Copy each line of the material beneath that holds the word "mask".

=== Section Start ===

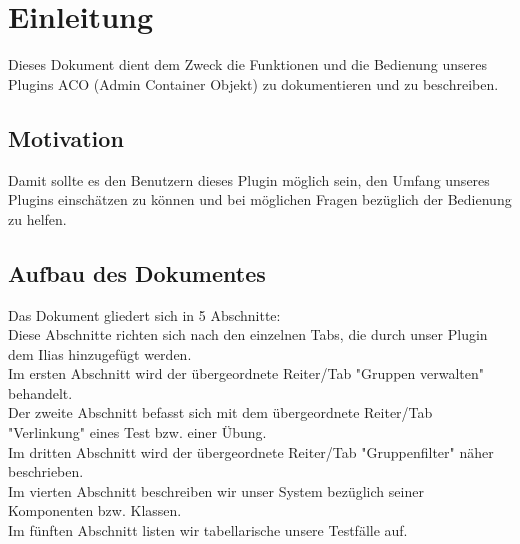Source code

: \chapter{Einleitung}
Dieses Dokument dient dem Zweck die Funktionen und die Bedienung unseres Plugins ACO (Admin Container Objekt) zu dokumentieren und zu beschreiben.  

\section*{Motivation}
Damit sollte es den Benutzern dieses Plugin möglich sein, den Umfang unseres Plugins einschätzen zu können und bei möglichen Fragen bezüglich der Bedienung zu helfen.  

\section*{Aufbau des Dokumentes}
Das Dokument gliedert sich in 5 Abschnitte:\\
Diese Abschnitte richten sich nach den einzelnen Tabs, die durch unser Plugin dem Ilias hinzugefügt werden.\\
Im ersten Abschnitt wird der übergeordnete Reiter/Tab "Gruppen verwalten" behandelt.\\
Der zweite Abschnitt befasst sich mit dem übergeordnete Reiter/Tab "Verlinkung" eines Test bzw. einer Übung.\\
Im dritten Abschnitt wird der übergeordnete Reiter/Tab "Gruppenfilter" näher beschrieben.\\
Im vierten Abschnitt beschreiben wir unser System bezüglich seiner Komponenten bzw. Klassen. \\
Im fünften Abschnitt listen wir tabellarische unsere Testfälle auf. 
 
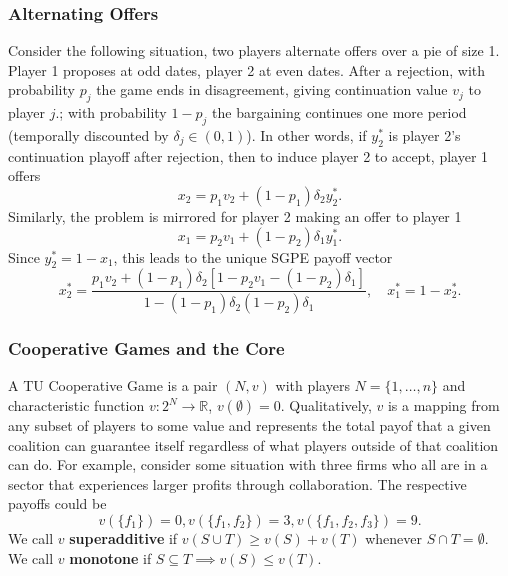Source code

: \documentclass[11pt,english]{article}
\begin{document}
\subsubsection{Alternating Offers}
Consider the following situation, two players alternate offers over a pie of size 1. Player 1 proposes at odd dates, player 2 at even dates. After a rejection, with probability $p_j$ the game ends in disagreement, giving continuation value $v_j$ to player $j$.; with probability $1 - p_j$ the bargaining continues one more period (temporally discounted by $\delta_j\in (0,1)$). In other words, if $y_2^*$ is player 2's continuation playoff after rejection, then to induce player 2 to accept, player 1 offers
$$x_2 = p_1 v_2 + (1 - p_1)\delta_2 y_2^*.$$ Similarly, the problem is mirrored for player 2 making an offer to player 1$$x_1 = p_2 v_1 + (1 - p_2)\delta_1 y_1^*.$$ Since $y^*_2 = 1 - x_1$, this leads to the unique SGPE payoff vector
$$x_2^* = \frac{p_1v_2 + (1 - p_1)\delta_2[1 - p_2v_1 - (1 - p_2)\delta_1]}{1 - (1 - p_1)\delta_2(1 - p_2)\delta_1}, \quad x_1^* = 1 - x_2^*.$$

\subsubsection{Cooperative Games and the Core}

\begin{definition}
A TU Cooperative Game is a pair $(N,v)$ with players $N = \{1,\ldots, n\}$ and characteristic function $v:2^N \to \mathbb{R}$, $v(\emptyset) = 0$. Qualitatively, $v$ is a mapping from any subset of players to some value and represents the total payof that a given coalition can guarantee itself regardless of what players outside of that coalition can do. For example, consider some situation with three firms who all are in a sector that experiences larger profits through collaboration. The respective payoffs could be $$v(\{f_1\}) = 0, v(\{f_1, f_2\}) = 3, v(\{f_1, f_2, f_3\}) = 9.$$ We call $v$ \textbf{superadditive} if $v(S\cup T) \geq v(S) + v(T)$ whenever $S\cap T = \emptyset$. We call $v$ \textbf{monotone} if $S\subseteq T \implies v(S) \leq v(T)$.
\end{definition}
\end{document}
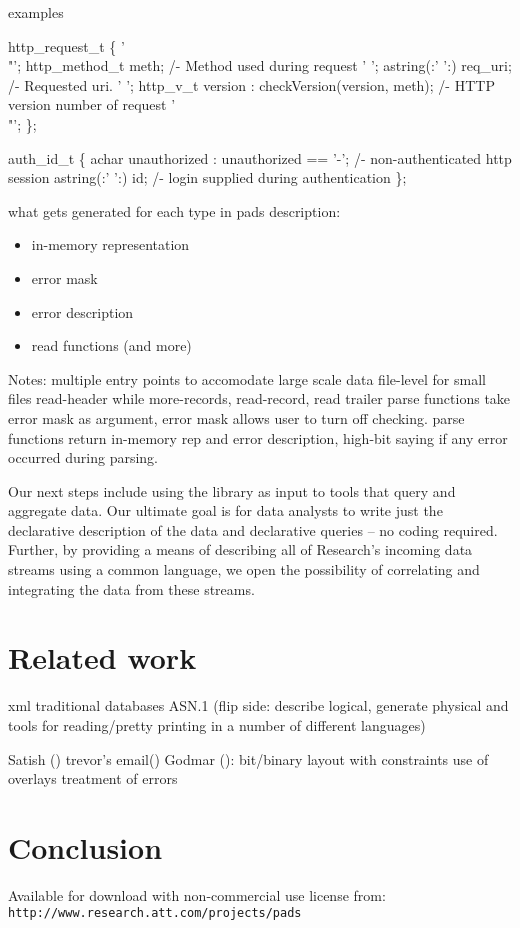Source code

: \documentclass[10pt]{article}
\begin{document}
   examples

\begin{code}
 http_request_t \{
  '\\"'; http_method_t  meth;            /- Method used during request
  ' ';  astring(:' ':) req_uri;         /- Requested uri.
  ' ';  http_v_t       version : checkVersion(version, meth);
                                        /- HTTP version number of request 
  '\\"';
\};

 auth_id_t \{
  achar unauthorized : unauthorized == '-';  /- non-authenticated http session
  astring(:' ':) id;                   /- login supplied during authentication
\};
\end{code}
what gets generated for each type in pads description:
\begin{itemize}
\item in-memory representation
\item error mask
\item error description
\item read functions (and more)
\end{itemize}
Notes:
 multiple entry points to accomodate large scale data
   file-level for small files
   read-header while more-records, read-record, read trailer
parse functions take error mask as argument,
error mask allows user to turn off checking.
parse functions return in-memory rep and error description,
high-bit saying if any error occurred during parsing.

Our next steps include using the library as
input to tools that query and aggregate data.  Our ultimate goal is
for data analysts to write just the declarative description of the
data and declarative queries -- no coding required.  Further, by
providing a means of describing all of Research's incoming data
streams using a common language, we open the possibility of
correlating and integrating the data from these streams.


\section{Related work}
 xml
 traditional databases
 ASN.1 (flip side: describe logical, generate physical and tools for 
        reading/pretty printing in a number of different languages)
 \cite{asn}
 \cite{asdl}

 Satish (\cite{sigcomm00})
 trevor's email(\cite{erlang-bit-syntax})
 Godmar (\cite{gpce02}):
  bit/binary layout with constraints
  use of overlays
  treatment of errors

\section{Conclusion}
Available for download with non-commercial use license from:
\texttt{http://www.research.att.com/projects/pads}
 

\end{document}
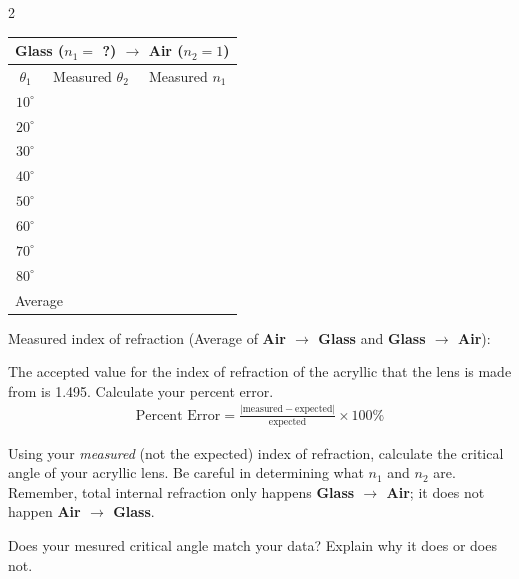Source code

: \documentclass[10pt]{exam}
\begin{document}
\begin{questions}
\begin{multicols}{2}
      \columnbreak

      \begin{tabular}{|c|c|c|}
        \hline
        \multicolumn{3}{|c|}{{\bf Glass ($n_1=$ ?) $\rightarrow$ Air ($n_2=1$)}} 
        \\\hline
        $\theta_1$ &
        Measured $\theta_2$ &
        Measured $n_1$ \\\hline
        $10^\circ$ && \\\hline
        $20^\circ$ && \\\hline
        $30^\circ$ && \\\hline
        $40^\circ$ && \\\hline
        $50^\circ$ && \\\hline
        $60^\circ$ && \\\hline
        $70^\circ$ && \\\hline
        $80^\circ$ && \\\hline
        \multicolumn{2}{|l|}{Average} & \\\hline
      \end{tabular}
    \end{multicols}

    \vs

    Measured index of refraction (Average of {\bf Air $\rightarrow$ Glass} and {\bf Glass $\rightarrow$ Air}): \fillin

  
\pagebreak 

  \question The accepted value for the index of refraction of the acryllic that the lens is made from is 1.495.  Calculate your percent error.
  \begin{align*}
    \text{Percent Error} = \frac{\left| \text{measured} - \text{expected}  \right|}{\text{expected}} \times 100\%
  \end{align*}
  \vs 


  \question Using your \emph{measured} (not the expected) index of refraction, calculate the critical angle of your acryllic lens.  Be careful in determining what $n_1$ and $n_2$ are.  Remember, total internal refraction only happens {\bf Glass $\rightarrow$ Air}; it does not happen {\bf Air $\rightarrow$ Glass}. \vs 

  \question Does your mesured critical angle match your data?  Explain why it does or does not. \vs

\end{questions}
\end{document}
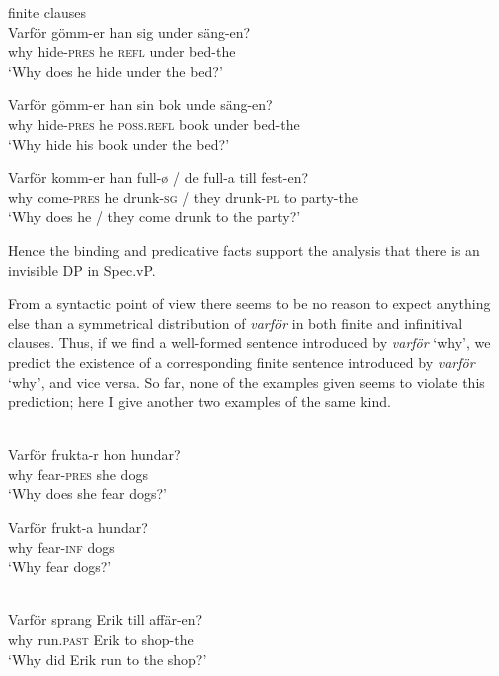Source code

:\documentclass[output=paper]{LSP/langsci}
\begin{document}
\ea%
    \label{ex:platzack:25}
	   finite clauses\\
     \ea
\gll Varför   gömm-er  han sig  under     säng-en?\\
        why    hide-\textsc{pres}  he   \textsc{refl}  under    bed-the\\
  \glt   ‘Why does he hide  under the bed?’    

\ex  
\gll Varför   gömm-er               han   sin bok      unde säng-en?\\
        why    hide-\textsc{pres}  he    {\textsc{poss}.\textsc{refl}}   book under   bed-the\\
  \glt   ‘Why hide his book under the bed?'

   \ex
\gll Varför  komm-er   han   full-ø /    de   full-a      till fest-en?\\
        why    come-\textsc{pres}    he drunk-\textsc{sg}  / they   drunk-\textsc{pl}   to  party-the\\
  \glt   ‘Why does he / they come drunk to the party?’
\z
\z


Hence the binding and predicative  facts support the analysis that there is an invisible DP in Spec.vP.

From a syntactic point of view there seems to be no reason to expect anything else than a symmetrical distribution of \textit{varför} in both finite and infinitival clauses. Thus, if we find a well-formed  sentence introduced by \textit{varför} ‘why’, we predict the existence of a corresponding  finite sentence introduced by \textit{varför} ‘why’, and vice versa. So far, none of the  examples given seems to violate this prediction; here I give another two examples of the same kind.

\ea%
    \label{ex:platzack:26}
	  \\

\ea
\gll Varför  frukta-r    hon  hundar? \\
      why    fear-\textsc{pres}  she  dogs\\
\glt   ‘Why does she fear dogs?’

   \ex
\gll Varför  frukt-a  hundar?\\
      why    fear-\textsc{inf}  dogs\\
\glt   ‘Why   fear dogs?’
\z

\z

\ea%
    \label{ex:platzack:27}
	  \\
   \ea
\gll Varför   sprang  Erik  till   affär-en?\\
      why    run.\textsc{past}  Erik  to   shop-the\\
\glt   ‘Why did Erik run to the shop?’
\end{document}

=== Section End ===

▶ [Result of this task]
\item error mask
parse functions take error mask as argument,
error mask allows user to turn off checking.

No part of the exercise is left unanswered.